In [None]:
%load_ext autoreload
%autoreload 2

In [None]:
%load_ext dotenv
%dotenv

In [None]:
import os
import math
from typing import List, Tuple
from logging import getLogger, StreamHandler, INFO

import pandas as pd
from sklearn.tree import DecisionTreeRegressor
import seaborn as sns
import pygwalker as pyg

In [None]:
logger = getLogger(__name__)
logger.setLevel(INFO)
logger.addHandler(StreamHandler())
logger.propagate = False

## environment variables

In [None]:
DEFAULT_INPUT_FILE = 'example_data.csv'
MIN_COMP_RATIO = 0.05

In [None]:
INPUT_DATA_DIR = os.environ.get('INPUT_DATA_DIR')
OUTPUT_DATA_DIR = os.environ.get('OUTPUT_DATA_DIR')
assert INPUT_DATA_DIR is not None
assert OUTPUT_DATA_DIR is not None

## functions

In [None]:
def load_data(file_name: str=DEFAULT_INPUT_FILE):
    f = os.path.join(INPUT_DATA_DIR, file_name)
    return pd.read_csv(f)

In [None]:
def round_nice(numbers: List[float], data_min: float, data_max: float, n_digits: int=1) -> List[float]:
    rounded_numbers = list()
    for number in numbers:
        exponent = math.floor(math.log10(number))
        base = 10 ** exponent
        factor = number / base

        # Determine if it is close to 1, 2, or 5
        if factor < 1.5:
            rounded_numbers.append(1 * base)
        elif factor < 3.5:
            rounded_numbers.append(2 * base)
        else:
            rounded_numbers.append(5 * base)

    rounded_numbers = sorted(list(set(rounded_numbers)))

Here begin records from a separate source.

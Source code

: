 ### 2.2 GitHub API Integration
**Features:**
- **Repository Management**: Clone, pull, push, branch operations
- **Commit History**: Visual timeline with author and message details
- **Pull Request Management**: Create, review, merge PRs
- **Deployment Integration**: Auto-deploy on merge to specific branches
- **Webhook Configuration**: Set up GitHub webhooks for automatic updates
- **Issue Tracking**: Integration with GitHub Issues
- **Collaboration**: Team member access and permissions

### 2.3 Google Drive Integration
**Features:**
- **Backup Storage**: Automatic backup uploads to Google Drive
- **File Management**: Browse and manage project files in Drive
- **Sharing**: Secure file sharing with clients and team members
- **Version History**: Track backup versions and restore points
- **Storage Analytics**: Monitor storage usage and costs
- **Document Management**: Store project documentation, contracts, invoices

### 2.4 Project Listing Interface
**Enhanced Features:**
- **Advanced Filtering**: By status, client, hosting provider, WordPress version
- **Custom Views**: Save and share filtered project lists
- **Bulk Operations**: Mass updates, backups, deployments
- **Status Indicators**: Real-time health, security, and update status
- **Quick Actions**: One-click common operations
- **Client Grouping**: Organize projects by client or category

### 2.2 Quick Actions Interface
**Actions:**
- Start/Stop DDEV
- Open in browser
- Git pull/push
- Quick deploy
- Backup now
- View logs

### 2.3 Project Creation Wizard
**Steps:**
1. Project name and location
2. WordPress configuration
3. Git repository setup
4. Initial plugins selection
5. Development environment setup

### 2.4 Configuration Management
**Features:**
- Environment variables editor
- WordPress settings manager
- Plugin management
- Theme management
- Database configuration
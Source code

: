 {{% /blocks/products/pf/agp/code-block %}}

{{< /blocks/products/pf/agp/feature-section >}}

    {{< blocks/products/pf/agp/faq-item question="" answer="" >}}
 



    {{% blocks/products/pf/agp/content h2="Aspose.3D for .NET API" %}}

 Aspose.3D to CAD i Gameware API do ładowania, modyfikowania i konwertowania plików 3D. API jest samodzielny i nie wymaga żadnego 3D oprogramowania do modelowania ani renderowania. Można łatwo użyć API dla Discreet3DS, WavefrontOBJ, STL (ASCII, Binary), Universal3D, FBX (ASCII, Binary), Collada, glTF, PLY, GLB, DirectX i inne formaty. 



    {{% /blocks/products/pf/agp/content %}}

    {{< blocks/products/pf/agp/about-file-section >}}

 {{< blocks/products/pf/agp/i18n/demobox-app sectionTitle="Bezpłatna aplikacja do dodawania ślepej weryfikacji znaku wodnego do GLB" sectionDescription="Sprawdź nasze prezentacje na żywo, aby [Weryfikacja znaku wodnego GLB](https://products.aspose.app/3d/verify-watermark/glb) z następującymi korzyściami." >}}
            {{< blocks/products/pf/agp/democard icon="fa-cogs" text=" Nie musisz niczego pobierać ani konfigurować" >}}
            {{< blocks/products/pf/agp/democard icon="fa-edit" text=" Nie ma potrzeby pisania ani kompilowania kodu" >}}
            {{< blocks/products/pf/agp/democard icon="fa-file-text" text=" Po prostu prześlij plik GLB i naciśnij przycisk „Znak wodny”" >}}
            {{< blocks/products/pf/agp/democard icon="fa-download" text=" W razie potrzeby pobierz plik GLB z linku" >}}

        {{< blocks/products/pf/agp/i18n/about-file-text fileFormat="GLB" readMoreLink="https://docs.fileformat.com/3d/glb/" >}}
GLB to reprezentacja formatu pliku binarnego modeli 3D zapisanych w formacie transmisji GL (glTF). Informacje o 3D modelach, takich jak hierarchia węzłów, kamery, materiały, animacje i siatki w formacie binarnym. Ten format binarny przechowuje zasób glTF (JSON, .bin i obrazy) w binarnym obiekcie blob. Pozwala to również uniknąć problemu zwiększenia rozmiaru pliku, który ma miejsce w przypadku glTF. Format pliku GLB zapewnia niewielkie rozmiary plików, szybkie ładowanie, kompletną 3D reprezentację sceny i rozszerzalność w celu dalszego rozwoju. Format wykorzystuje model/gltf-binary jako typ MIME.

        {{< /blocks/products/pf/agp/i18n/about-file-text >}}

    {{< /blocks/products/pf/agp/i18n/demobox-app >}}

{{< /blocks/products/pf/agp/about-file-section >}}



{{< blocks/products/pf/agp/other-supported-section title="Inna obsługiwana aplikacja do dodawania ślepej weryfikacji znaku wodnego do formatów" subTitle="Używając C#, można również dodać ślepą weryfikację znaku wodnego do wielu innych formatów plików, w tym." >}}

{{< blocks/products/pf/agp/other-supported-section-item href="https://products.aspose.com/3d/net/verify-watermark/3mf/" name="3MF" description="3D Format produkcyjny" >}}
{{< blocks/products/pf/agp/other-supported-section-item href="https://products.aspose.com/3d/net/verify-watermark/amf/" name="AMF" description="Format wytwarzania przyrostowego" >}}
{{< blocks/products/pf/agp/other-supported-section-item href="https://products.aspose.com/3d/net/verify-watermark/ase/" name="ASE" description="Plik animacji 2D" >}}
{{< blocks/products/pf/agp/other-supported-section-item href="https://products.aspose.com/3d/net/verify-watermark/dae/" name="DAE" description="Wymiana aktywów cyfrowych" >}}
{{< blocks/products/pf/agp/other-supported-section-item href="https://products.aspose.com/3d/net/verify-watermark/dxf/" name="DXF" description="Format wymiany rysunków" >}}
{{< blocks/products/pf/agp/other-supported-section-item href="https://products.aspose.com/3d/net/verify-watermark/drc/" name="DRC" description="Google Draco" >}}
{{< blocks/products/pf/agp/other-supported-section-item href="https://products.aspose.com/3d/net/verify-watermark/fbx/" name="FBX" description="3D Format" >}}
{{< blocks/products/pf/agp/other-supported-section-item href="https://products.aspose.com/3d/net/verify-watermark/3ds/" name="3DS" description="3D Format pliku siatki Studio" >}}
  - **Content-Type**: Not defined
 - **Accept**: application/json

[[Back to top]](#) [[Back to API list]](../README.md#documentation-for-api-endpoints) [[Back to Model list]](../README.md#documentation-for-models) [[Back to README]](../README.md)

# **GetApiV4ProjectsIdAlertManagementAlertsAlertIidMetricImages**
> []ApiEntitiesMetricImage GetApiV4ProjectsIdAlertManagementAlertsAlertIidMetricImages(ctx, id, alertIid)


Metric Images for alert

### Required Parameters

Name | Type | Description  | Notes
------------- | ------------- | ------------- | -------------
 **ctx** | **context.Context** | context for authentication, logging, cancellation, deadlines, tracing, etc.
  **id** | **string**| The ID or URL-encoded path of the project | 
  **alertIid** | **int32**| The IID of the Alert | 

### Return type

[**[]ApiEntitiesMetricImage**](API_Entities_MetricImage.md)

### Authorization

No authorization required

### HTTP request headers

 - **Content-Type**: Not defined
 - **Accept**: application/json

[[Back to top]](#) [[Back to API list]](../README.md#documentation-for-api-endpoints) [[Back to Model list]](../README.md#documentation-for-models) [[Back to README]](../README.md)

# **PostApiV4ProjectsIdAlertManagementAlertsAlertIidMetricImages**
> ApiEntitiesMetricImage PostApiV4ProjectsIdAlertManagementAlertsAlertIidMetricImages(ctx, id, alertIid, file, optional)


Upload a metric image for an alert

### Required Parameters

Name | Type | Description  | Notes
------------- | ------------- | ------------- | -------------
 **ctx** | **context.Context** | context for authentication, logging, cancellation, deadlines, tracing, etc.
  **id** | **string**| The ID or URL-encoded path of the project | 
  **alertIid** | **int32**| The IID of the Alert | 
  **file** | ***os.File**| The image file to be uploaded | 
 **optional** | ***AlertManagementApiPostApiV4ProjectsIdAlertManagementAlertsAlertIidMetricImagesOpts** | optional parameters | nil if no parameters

    # if min value in original numbers is less than min of rounded numbers, then add a smaller number
    if data_min < min(rounded_numbers):
        rounded_numbers.insert(0, data_min)
    # if max value in original numbers is greater than max of rounded numbers, then add a larger number
    if data_max > max(rounded_numbers):
        rounded_numbers.append(data_max)

    return rounded_numbers

In [None]:
def calculate_thresholds(df: pd.DataFrame, col: str, nice_round: bool) -> List[float]:
    n = df[col].count()
    k = int(1 + math.log2(n))  # Sturges' formula

    unique_values = df[col].unique().tolist()
    if len(unique_values) <= 1:
        return list()

    if len(unique_values) <= k:
        cut_points = sorted(unique_values)
    else:
        bins = pd.qcut(df[col], q=k, duplicates='drop')
        cut_points = [df[col].min()] + [bins.cat.categories[i].right for i in range(len(bins.cat.categories))]

    if nice_round:
        # Round to the nearest 1, 2, or 5 multiples of one significant digit
        cut_points = round_nice(cut_points, data_min=min(df[col]), data_max=max(df[col]))

    return cut_points

In [None]:
def bin_records(df: pd.DataFrame, col: str, nice_round: bool) -> pd.DataFrame:
    """
    Merge adjacent records with adjacent values in col and the same predicted result
    """
    cut_points = calculate_thresholds(df, col, nice_round=nice_round)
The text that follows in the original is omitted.